Data records ▸
--------

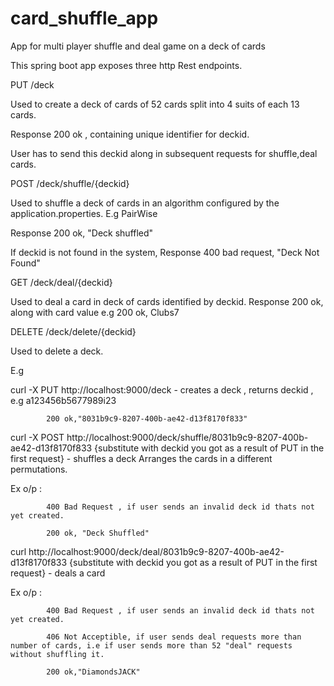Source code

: # card_shuffle_app
App for multi player shuffle and deal game on a deck of cards

This spring boot app exposes three http Rest endpoints.

PUT /deck 

Used to create a deck of cards of 52 cards split into 4 suits of each 13 cards.

Response 200 ok , containing unique identifier for deckid.

User has to send this deckid along in subsequent requests for shuffle,deal cards.

POST /deck/shuffle/{deckid}

Used to shuffle a deck of cards in an algorithm configured by the application.properties.
E.g PairWise

Response 200 ok, "Deck shuffled"

If deckid is not found in the system, Response 400 bad request, "Deck Not Found"

GET /deck/deal/{deckid}

Used to deal a card in deck of cards identified by deckid.
Response 200 ok, along with card value
e.g 200 ok, Clubs7

DELETE /deck/delete/{deckid}

Used to delete a deck.

E.g 

curl -X PUT http://localhost:9000/deck - creates a deck , returns deckid , e.g a123456b5677989i23

            
            
            200 ok,"8031b9c9-8207-400b-ae42-d13f8170f833"
            
            
curl -X POST http://localhost:9000/deck/shuffle/8031b9c9-8207-400b-ae42-d13f8170f833 {substitute with deckid you got as a result of PUT in the first request} - shuffles a deck
     Arranges the cards in a different permutations.
     
   Ex o/p : 
   
            400 Bad Request , if user sends an invalid deck id thats not yet created.
            
            200 ok, "Deck Shuffled"
            
curl http://localhost:9000/deck/deal/8031b9c9-8207-400b-ae42-d13f8170f833  {substitute with deckid you got as a result of PUT in the first request} - deals a card

   Ex o/p : 
   
            400 Bad Request , if user sends an invalid deck id thats not yet created.
            
            406 Not Acceptible, if user sends deal requests more than number of cards, i.e if user sends more than 52 "deal" requests without shuffling it.
            
            200 ok,"DiamondsJACK"
            


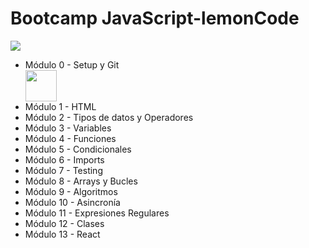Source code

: # Bootcamp JavaScript-lemonCode
<img src="https://images.squarespace-cdn.com/content/v1/56cdb491a3360cdd18de5e16/1536155167931-3JJ7O74IM4QP88L0RQS9/3_200.png?format=400w](https://static1.squarespace.com/static/ta/56cdb491a3360cdd18de5e16/1079/assets/bootcamp-backend/logo.svg)https://static1.squarespace.com/static/ta/56cdb491a3360cdd18de5e16/1079/assets/bootcamp-backend/logo.svg">

<ul>
<li>Módulo 0 - Setup y Git</li>
<img width="50" src="https://cdn-icons-png.flaticon.com/512/174/174854.png">
<li>Módulo 1 - HTML</li>
<li>Módulo 2 - Tipos de datos y Operadores</li>
<li>Módulo 3 - Variables</li>
<li>Módulo 4 - Funciones</li>
<li>Módulo 5 - Condicionales</li>
<li>Módulo 6 - Imports</li>
<li>Módulo 7 - Testing</li>
<li>Módulo 8 - Arrays y Bucles</li>
<li>Módulo 9 - Algoritmos</li>
<li>Módulo 10 - Asincronía</li>
<li>Módulo 11 - Expresiones Regulares</li>
<li>Módulo 12 - Clases</li>
<li>Módulo 13 - React</li>
</ul>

--------

EXERCISE DETAILS ▸ Without including any picture, print all of the entries above exactly.

ANSWER BOX ▸
Source code

: # card_shuffle_app
App for multi player shuffle and deal game on a deck of cards

This spring boot app exposes three http Rest endpoints.

PUT /deck 

Used to create a deck of cards of 52 cards split into 4 suits of each 13 cards.

Response 200 ok , containing unique identifier for deckid.

User has to send this deckid along in subsequent requests for shuffle,deal cards.

POST /deck/shuffle/{deckid}

Used to shuffle a deck of cards in an algorithm configured by the application.properties.
E.g PairWise

Response 200 ok, "Deck shuffled"

If deckid is not found in the system, Response 400 bad request, "Deck Not Found"

GET /deck/deal/{deckid}

Used to deal a card in deck of cards identified by deckid.
Response 200 ok, along with card value
e.g 200 ok, Clubs7

DELETE /deck/delete/{deckid}

Used to delete a deck.

E.g 

curl -X PUT http://localhost:9000/deck - creates a deck , returns deckid , e.g a123456b5677989i23

            
            
            200 ok,"8031b9c9-8207-400b-ae42-d13f8170f833"
            
            
curl -X POST http://localhost:9000/deck/shuffle/8031b9c9-8207-400b-ae42-d13f8170f833 {substitute with deckid you got as a result of PUT in the first request} - shuffles a deck
     Arranges the cards in a different permutations.
     
   Ex o/p : 
   
            400 Bad Request , if user sends an invalid deck id thats not yet created.
            
            200 ok, "Deck Shuffled"
            
curl http://localhost:9000/deck/deal/8031b9c9-8207-400b-ae42-d13f8170f833  {substitute with deckid you got as a result of PUT in the first request} - deals a card

   Ex o/p : 
   
            400 Bad Request , if user sends an invalid deck id thats not yet created.
            
            406 Not Acceptible, if user sends deal requests more than number of cards, i.e if user sends more than 52 "deal" requests without shuffling it.
            
            200 ok,"DiamondsJACK"
            


Source code

: # Bootcamp JavaScript-lemonCode
<img src="https://images.squarespace-cdn.com/content/v1/56cdb491a3360cdd18de5e16/1536155167931-3JJ7O74IM4QP88L0RQS9/3_200.png?format=400w](https://static1.squarespace.com/static/ta/56cdb491a3360cdd18de5e16/1079/assets/bootcamp-backend/logo.svg)https://static1.squarespace.com/static/ta/56cdb491a3360cdd18de5e16/1079/assets/bootcamp-backend/logo.svg">

<ul>
<li>Módulo 0 - Setup y Git</li>
<img width="50" src="https://cdn-icons-png.flaticon.com/512/174/174854.png">
<li>Módulo 1 - HTML</li>
<li>Módulo 2 - Tipos de datos y Operadores</li>
<li>Módulo 3 - Variables</li>
<li>Módulo 4 - Funciones</li>
<li>Módulo 5 - Condicionales</li>
<li>Módulo 6 - Imports</li>
<li>Módulo 7 - Testing</li>
<li>Módulo 8 - Arrays y Bucles</li>
<li>Módulo 9 - Algoritmos</li>
<li>Módulo 10 - Asincronía</li>
<li>Módulo 11 - Expresiones Regulares</li>
<li>Módulo 12 - Clases</li>
<li>Módulo 13 - React</li>
</ul>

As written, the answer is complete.